● **What to produce**
Check each line of the material below, and copy it if it holds the string "videos".

##########

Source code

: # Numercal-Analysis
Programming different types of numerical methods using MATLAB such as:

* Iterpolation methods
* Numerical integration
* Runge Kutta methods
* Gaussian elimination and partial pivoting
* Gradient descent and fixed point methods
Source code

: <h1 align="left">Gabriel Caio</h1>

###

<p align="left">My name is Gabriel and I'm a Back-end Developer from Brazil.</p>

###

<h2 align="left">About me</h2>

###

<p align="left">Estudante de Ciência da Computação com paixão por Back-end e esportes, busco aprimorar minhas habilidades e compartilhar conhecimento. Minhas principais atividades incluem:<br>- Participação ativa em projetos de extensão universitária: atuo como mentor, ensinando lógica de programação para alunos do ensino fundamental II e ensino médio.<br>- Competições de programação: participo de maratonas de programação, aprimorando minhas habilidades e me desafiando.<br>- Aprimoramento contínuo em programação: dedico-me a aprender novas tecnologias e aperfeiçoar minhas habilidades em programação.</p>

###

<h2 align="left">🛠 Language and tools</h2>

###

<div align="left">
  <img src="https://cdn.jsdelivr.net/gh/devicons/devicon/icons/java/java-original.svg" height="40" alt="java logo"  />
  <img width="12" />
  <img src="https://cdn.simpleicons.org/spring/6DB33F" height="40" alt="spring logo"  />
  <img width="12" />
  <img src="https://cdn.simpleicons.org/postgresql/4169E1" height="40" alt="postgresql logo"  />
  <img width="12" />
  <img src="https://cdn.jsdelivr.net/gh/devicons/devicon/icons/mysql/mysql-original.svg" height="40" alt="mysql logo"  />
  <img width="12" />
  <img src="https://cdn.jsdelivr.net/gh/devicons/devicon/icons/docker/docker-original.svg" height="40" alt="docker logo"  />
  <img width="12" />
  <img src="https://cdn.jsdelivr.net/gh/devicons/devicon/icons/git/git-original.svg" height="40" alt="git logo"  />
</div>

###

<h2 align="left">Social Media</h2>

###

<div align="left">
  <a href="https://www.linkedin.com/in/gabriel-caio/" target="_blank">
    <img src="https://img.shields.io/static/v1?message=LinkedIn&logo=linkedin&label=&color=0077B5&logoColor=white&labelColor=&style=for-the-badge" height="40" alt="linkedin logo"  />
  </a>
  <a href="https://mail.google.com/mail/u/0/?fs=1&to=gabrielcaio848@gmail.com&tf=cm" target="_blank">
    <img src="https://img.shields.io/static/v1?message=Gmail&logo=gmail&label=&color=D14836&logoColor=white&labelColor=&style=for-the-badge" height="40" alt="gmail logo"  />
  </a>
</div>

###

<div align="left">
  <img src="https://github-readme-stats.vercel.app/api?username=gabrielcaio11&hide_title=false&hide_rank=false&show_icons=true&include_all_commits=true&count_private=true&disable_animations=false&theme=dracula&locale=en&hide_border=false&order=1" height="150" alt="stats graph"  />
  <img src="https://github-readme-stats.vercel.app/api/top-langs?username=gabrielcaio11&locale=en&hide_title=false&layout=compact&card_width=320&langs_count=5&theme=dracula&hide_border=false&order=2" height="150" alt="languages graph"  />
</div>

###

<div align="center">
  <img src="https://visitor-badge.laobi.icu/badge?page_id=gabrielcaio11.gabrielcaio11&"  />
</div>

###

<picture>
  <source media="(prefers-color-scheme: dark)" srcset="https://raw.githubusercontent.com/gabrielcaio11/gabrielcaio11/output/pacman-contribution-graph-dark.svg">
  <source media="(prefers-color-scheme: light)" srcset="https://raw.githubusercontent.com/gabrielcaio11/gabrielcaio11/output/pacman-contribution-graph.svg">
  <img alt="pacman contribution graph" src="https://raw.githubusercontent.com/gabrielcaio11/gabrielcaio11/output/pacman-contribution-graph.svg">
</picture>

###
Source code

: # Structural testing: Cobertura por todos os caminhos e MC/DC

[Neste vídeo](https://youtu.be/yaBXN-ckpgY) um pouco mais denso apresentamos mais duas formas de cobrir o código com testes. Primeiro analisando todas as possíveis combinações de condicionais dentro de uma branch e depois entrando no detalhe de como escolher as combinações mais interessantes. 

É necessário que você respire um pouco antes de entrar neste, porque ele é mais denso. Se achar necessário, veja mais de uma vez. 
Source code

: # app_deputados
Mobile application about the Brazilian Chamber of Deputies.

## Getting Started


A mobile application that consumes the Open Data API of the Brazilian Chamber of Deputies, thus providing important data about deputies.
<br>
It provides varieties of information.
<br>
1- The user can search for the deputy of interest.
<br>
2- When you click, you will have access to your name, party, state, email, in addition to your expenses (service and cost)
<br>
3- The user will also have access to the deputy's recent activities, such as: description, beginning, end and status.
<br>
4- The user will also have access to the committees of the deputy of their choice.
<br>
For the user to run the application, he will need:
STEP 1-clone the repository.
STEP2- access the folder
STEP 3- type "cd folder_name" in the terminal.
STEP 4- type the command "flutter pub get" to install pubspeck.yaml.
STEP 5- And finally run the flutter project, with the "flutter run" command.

##########

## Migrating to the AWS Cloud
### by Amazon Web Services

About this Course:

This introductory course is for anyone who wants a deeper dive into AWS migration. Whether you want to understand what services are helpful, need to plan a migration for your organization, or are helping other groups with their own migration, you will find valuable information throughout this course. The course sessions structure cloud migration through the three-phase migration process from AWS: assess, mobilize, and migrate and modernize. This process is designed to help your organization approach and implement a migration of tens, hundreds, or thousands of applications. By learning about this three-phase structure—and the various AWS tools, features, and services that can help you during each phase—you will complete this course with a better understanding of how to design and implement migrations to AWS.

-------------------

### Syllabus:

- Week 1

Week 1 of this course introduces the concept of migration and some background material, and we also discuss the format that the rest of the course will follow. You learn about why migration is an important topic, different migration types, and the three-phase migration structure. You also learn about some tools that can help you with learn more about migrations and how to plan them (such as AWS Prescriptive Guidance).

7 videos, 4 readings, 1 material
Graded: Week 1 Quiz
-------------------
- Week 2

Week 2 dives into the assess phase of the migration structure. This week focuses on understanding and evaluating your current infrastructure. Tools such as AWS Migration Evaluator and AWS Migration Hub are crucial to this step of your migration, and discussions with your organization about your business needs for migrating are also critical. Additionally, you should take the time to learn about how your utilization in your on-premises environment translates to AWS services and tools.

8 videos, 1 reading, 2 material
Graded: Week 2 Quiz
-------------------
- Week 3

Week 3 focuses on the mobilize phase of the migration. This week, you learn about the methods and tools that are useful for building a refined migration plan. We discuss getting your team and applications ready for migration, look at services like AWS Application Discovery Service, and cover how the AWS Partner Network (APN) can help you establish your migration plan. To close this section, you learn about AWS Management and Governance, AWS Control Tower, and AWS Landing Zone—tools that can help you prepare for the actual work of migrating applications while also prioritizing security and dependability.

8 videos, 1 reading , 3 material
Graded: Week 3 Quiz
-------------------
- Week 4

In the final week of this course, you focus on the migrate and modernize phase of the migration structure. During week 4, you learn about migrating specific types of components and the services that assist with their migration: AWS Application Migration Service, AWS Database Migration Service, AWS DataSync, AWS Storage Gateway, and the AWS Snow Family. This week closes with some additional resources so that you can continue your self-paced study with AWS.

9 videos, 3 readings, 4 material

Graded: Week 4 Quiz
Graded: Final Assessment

##########

● **Solved exercise**
7 videos, 4 readings, 1 material
8 videos, 1 reading, 2 material
8 videos, 1 reading , 3 material
9 videos, 3 readings, 4 material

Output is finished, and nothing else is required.